Sinkronisasi Ucapan dan Perbuatan


          Minggu pagi, seperti biasa di Masjid di tempatku selalu mengadakan pengajian. Kesempatan pagi kemarin yang mengisi adalah, sebut saja, Pak Saef. Dalam ceramahnya beliau menyampaikan tentang orang-orang yang InsyaAllah akan masuk surga. Sampai di kata-kata Rojulun Mu’allaqun Bilmasjidi , laki-laki yang hatinya selalu tertambat pada masjid, beliau menyampaikan dua hal yang sangat aku sayangkan keluar dari perkataan seseorang yang sudah dianggap kyai oleh masyarakat banyak. Pertama, beliau menyanjung dan memujiku. Kenapa aku sayangkan ? tidakkah beliau tahu, hadits, “Bila kamu melihat orang-orang yang sedang memuji-muji dan menyanjung-nyanjung maka taburkanlah pasir ke wajah-wajah mereka ? hadits yang diriwayatkan oleh Imam Ahmad itu bukannya hadits masyhur ? atau paling tidak beliau paham tentang “memuji orang di depan umum, sama saja dengan mencaci makinya”. Masa iya ndagk paham ? kalau memang tidak paham, kenapa berani ceramah ? menasehati orang-orang ?. Heran aku. Kedua, ini malah membuat aku dengan tetangga bernama Bapak Hadi tertawa.  Beliau menyampaikan begini kira-kira, “Alhamdulillah sekarang jamaah shalat maghrib bertambah banyak dan Isya’ sudah bertambah menjadi satu shoff. Untuk shalat Dzuhur dan Ashar juga bertambah.” Pak Hadi berbisik padaku, “kayak dia pernah shalat Dzuhur, Ashar saja disini” dia pun terkekeh selesai mengatakan itu. Sedang aku menangkap sesuatu yang lain, yang akan aku sampaikan setelah ini. Tidak hanya dua perkara itu saja yang membuat aku heran sama “kyai” ini. Sebelum-sebelumnya juga sering berceramah tentang haqqul jar, hak tetangga. Bahwa kita harus rukun dengan para tetangga, harus begini, begitu. Sayangnya, di kehidupan nyata, beliau sendiri bahkan mengabaikan hal itu. Sampai-sampai si tetangga mengeluh, “lebih baik pindah saja, disini sudah tidak punya teman lagi” (aku tahu keluhan ini lewat pembantunya). Ketika si tetangga itu menjadi imam shalatpun, beliau ogah untuk menjadi makmum. Nah, sesuatu lain apa yang aku tangkap ?
          Pernahkah kalian dengar, perkataan Sayyidina Ali, r.A yang berbunyi, “lihatlah apa yang dikatakan, jangan melihat siapa yang mengatakan”. Menurut hemat saya, maqolah itu lagi gak berlaku di jaman ini.

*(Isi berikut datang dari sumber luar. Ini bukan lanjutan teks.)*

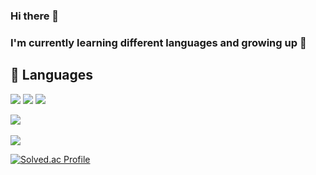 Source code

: ### Hi there 👋
### I'm currently learning different languages and growing up 🌱

## 💪 Languages 
<img src="https://img.shields.io/badge/Java-3DDC84?style=flat-square&logo=Android&logoColor=white"/> <img src="https://img.shields.io/badge/Spring-6DB33F?style=flat-square&logo=Android&logoColor=white"/> <img src="https://img.shields.io/badge/Python-3776AB?style=flat-square&logo=Android&logoColor=white"/> 

<img src="https://github-readme-stats.vercel.app/api/top-langs/?username=dlrkgus000&layout=compact"><br><br>
<img src="https://github-readme-stats.vercel.app/api?username=dlrkgus000&show_icons=true">


[![Solved.ac Profile](http://mazassumnida.wtf/api/v2/generate_badge?boj=dlrkgus000)](https://solved.ac/dlrkgus000/)



<!--
**Ga-Long/Ga-Long** is a ✨ _special_ ✨ repository because its `README.md` (this file) appears on your GitHub profile.

Here are some ideas to get you started:

- 🔭 I’m currently working on ...
- 🌱 I’m currently learning ...
- 👯 I’m looking to collaborate on ...
- 🤔 I’m looking for help with ...
- 💬 Ask me about ...
- 📫 How to reach me: ...
- 😄 Pronouns: ...
- ⚡ Fun fact: ...
--> 
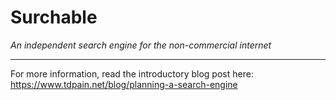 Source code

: # Surchable

*An independent search engine for the non-commercial internet*

---

For more information, read the introductory blog post here: https://www.tdpain.net/blog/planning-a-search-engine
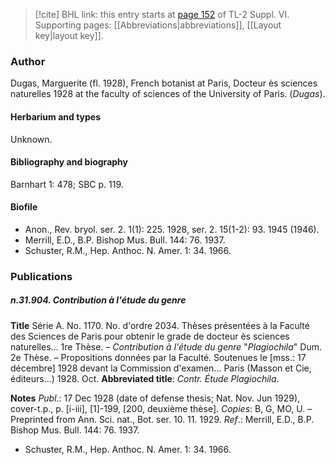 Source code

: > [!cite] BHL link: this entry starts at [page 152](https://www.biodiversitylibrary.org/item/103835#page/162/mode/1up) of TL-2 Suppl. VI.
> Supporting pages: [[Abbreviations|abbreviations]], [[Layout key|layout key]].

### Author

Dugas, Marguerite (fl. 1928), French botanist at Paris, Docteur ès sciences naturelles 1928 at the faculty of sciences of the University of Paris. (*Dugas*).

#### Herbarium and types

Unknown.

#### Bibliography and biography

Barnhart 1: 478; SBC p. 119.

#### Biofile

- Anon., Rev. bryol. ser. 2. 1(1): 225. 1928, ser. 2. 15(1-2): 93. 1945 (1946).
- Merrill, E.D., B.P. Bishop Mus. Bull. 144: 76. 1937.
- Schuster, R.M., Hep. Anthoc. N. Amer. 1: 34. 1966.

### Publications

##### n.31.904. Contribution à l'étude du genre

**Title**
Série A. No. 1170. No. d'ordre 2034. Thèses présentées à la Faculté des Sciences de Paris pour obtenir le grade de docteur ès sciences naturelles... 1re Thèse. – *Contribution à l'étude du genre* "*Plagiochila*" Dum. 2e Thèse. – Propositions données par la Faculté. Soutenues le \[mss.: 17 décembre\] 1928 devant la Commission d'examen... Paris (Masson et Cie, éditeurs...) 1928. Oct.
**Abbreviated title**: *Contr. Étude Plagiochila*.

**Notes**
*Publ*.: 17 Dec 1928 (date of defense thesis; Nat. Nov. Jun 1929), cover-t.p., p. \[i-iii\], \[1\]-199, \[200, deuxième thèse\]. *Copies*: B, G, MO, U. – Preprinted from Ann. Sci. nat., Bot. ser. 10. 11. 1929.
*Ref*.: Merrill, E.D., B.P. Bishop Mus. Bull. 144: 76. 1937.
- Schuster, R.M., Hep. Anthoc. N. Amer. 1: 34. 1966.

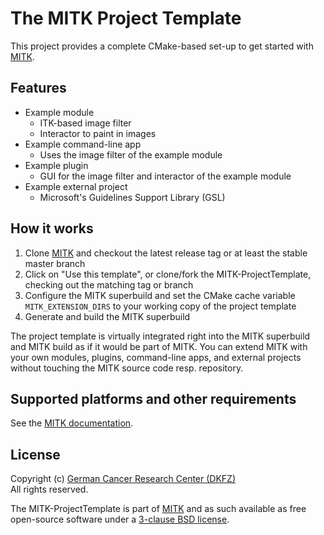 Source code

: The MITK Project Template
=========================




This project provides a complete CMake-based set-up to get started with [MITK](https://github.com/MITK/MITK).

Features
--------

- Example module
  - ITK-based image filter
  - Interactor to paint in images
- Example command-line app
  - Uses the image filter of the example module
- Example plugin
  - GUI for the image filter and interactor of the example module
- Example external project
  - Microsoft's Guidelines Support Library (GSL)

How it works
------------

1. Clone [MITK](https://github.com/MITK/MITK) and checkout the latest release tag or at least the stable master branch
2. Click on "Use this template", or clone/fork the MITK-ProjectTemplate, checking out the matching tag or branch
3. Configure the MITK superbuild and set the CMake cache variable `MITK_EXTENSION_DIRS` to your working copy of the project template
4. Generate and build the MITK superbuild

The project template is virtually integrated right into the MITK superbuild and MITK build as if it would be part of MITK. You can extend MITK with your own modules, plugins, command-line apps, and external projects without touching the MITK source code resp. repository.

Supported platforms and other requirements
------------------------------------------

See the [MITK documentation](http://docs.mitk.org/2021.10/).

License
-------

Copyright (c) [German Cancer Research Center (DKFZ)](https://www.dkfz.de)<br>
All rights reserved.

The MITK-ProjectTemplate is part of [MITK](https://github.com/MITK/MITK) and as such available as free open-source software under a [3-clause BSD license](https://github.com/MITK/MITK-ProjectTemplate/blob/master/LICENSE).
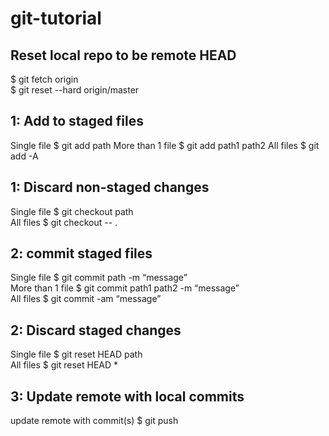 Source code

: # git-tutorial


## Reset local repo to be remote HEAD
$ git fetch origin<br>
$ git reset --hard origin/master<br>


## 1: Add to staged files
Single file         $ git add path
More than 1 file 	  $	git add path1 path2
All files			      $ git add -A

## 1: Discard non-staged changes

Single file   $ git checkout path<br>
All files     $ git checkout -- .<br>

## 2: commit staged files
Single file 	      $	git commit path -m “message”<br>
More than 1 file 	  $	git commit path1 path2 -m “message”<br>
All files           $	git commit -am “message”<br>

## 2: Discard staged changes

Single file   $ git reset HEAD path<br>
All files     $ git reset HEAD *<br>

## 3: Update remote with local commits
update remote with commit(s)  $	git push<br>
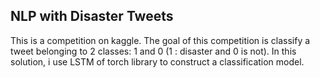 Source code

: ## NLP with Disaster Tweets
This is a competition on kaggle. The goal of this competition is classify a tweet belonging to 2 classes: 1 and 0 (1 : disaster and 0 is not). In this solution, i use LSTM of torch library to construct a classification model.

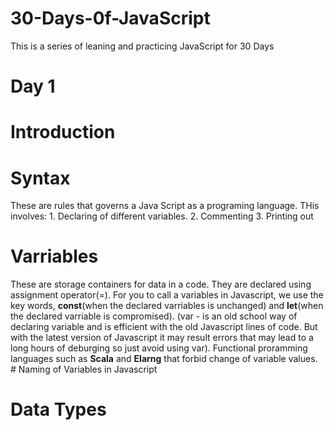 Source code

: # 30-Days-0f-JavaScript
This is a series of leaning and practicing JavaScript for 30 Days
# Day 1
  # Introduction
  
   # Syntax
  These are rules that governs a Java Script as a programing language. THis involves:
    1. Declaring of different variables.
    2. Commenting
    3. Printing out
  # Varriables
  These are storage containers for data in a code.  They are declared using assignment operator(=). For you to call a variables in Javascript, we use the key words, **const**(when the declared varriables is unchanged) and **let**(when the declared varriable is compromised). (var -  is an old school way of declaring variable and is efficient with the old Javascript lines of code. But with the latest version of Javascript it may result errors that may lead to a long hours of deburging so just avoid using var).
  Functional proramming languages such as **Scala** and **Elarng** that forbid change of variable values.
      # Naming of Variables in Javascript
      
  # Data Types
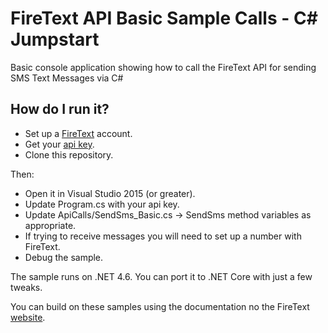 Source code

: # FireText API Basic Sample Calls - C# Jumpstart
Basic console application showing how to call the FireText API for sending SMS Text Messages via C#

## How do I run it?

- Set up a [FireText](https://www.firetext.co.uk) account.
- Get your [api key](https://app.firetext.co.uk/settings/manage/api/).
- Clone this repository.

Then:
- Open it in Visual Studio 2015 (or greater).
- Update Program.cs with your api key.
- Update ApiCalls/SendSms_Basic.cs -> SendSms method variables as appropriate.
- If trying to receive messages you will need to set up a number with FireText.
- Debug the sample.

The sample runs on .NET 4.6. You can port it to .NET Core with just a few tweaks.

You can build on these samples using the documentation no the FireText [website](https://www.firetext.co.uk/docs).
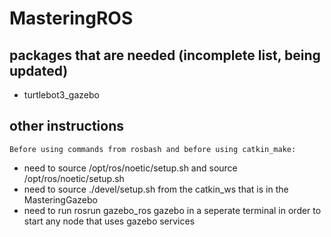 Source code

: # MasteringROS

## packages that are needed (incomplete list, being updated)

- turtlebot3_gazebo

## other instructions

	Before using commands from rosbash and before using catkin_make:

- need to source /opt/ros/noetic/setup.sh and source /opt/ros/noetic/setup.sh
- need to source ./devel/setup.sh from the catkin_ws that is in the MasteringGazebo
- need to run rosrun gazebo_ros gazebo in a seperate terminal in order to start any node that uses gazebo services
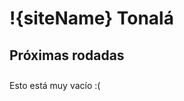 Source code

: 

<div class="head" markdown="1">

  # !{siteName} Tonalá
</div>

## Próximas rodadas
<style>
  .holder {display: flex; align-items: center;}
  .rodadas {list-style: none; padding-top: 10px;}
  .rodadas .event {padding-bottom: 10px; margin-bottom: 10px; border-bottom: 1px dashed var(--darkCon)}
  .detts {display: flex; flex-direction: column; margin-left: 20px;}
  .nombre {font-size: 150%; color: var(--success);}
  .timeText {color: var(--danger)}
  .cal {
    display: flex;
    flex-direction: column;
    align-items: center;
    border-radius: 10px;
    width: 65px;
    height: 65px;
    overflow: hidden;
    justify-content: space-between;
  }
  .cal .month, .cal .day {
    background-color: var(--darkPri);
    width: 100%;
    text-align: center;
    font-size: 60%;
    padding: 2px 0;
  }
  .cal .date {
    color: var(--background);
    background-color: var(--contrast);
    width: 100%;
    flex-grow: 1;
    text-align: center;
    display: flex;
    flex-direction: column;
    justify-content: center;
    font-size: 120%;
  }
  .cal .day {
    background-color: var(--darkSuc);
  }
  .lugar { font-size: 80%;}
  .description { font-size: 80%; color: var(--lightPri);}
</style>
<div style="display: none;">
  <div id="template" class="event">
    <div class="holder">
      <div>
        <div class="cal">
          <div class="month"></div>
          <div class="date"></div>
          <div class="day"></div>
        </div>
      </div>
      <div class="detts">
        <div class="nombre"></div>
        <div>
          <span class="inicio"></span>
          <span class="fin"></span>
        </div>
        <div class="lugar"></div>
        <div class="description"></div>
      </div>
    </div>
  </div>
</div>
<div id="rodadas" class="rodadas">Esto está muy vacío :(</div>

<script>
  const addZ = i => `00${i}`.slice(-2)
  const getDate = (timestamp, isFullDay) => {
    const d = new Date(timestamp)
    return `${d.getFullYear()}/${addZ(d.getMonth() + 1)}/${addZ(d.getDate())}`
  }
  const getTime = (timestamp, isInit, isFullDay) => {
    if (isFullDay) {
      if (isInit) return ''
      return `<span class="timetext">Todo el dia hasta el: </span>${getDate(timestamp, isFullDay)}`
    }
    const d = new Date(timestamp)
    const str = isInit ? 'Desde: ' : 'Hasta: '
    return `<span class="timetext">${str}</span>${addZ(d.getHours())}:${addZ(d.getMinutes())} hrs `
  }
  const processTime = timestamp => {
    const year = parseInt(timestamp.slice(0, 4))
    const month = parseInt(timestamp.slice(4, 6)) - 1
    const day = parseInt(timestamp.slice(6, 8))
    if (timestamp.length === 8) {
      return new Date(Date.UTC(year, month, day)).getTime()
    }
    const hour = parseInt(timestamp.slice(9, 11))
    const minute = parseInt(timestamp.slice(11, 13))
    const second = parseInt(timestamp.slice(13, 15))
    return new Date(Date.UTC(year, month, day, hour, minute, second)).getTime()
  }
  fetch('https://calendario.losarmanos.com/tonala').then(response => response.text())
  .then(data => {
    const rodadas = JSON.parse(data)
    if (rodadas.length === 0) return
    const target = document.getElementById('rodadas')
    target.innerHTML = ''
    const template = document.getElementById('template').cloneNode(true)
    template.removeAttribute("id")
    rodadas.forEach(event => {
      const item = template.cloneNode(true)
      event.start = processTime(event.start)
      event.end = processTime(event.end)
      if (event.isFullDay) {
        const d = new Date(event.start)
        d.setDate(d.getDate() + 1)
        event.start = d.getTime()
      }
      item.querySelector('.month').innerText = new Date(event.start).toLocaleDateString(undefined, { month: 'long' })
      item.querySelector('.date').innerText = new Date(event.start).getDate()
      item.querySelector('.day').innerText = new Date(event.start).toLocaleDateString(undefined, { weekday: 'long' })
      item.querySelector('.nombre').innerText = event.name
      item.querySelector('.inicio').innerHTML = getTime(event.start, true, event.isFullDay)
      item.querySelector('.fin').innerHTML = getTime(event.end, false, event.isFullDay)
      if (event.location) item.querySelector('.lugar').innerText = `📍 ${event.location}`
      if (event.description) item.querySelector('.description').innerText = event.description
      target.appendChild(item)
    })
  })
  .catch(error => {
    console.error(error)
  })
</script>
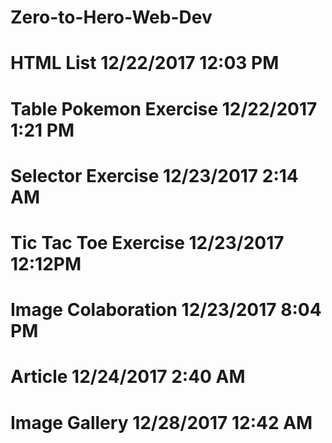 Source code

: # Zero-to-Hero-Web-Dev
# HTML List 12/22/2017 12:03 PM
# Table Pokemon Exercise 12/22/2017 1:21 PM
# Selector Exercise 12/23/2017 2:14 AM
# Tic Tac Toe Exercise 12/23/2017 12:12PM
# Image Colaboration 12/23/2017 8:04 PM
# Article 12/24/2017 2:40 AM
# Image Gallery 12/28/2017 12:42 AM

Nyatanya, orang-orang lebih menuruti omongan orang yang punya nama, sekalipun itu tidak sinkron dengan realita, dibandingkan omongan orang udik tanpa gelar, sekalipun itu sangat baik. Jadi jaman sekarang yang berlaku adalah, “lihat siapa yang mengatakan, jangan lihat apa yang dikatakan !”. Seandainya saja aku adalah orang yang punya kuasa, aku ingin mengganti atau menciptakan saja sekalian, sebuah maqolah baru, “dengar apa yang dikatakan, lalu perhatikan apa yang dilakukan” atau sekalian saja, “jangan dengar apa yang dikatakan, lihat apa yang dilakukan”. Mengucapkan memang mudah, sangat teramat mudah. Aku bisa dengan entengnya berkata pada temanku kalau shalat lima waktu itu fardhu ‘ain , tapi aku sendiri angut-anguttan dalam mendirikannya atau sekedar melaksanakannya saja sudah sulit minta ampun. Allah tahu bahwa manusia mudah berbicara, mudah nyeplos, akhirnya sebagai tameng Allah lewat Rasul-Nya, mengatakan bahwa siapa banyak diam maka dia akan selamat. Artinya, siapa yang terlalu banyak bicara dia tidak selamat. Nah lho, sampe segitunya kan ?
          Terkekehnya pak Hadi atas pernyataan pak Kyai itu tentu mengindikasikan, bahwa penting untuk menjaga lisan kita untuk tetap sinkron dengan perbuatan kita. Jika dirasa susah, maka jalan amannya adalah dengan tidak mengatakannya kepada khalayak umum. Apalagi yang mengatakannya adalah orang yang sudah kadung dianggap sesepuh desa.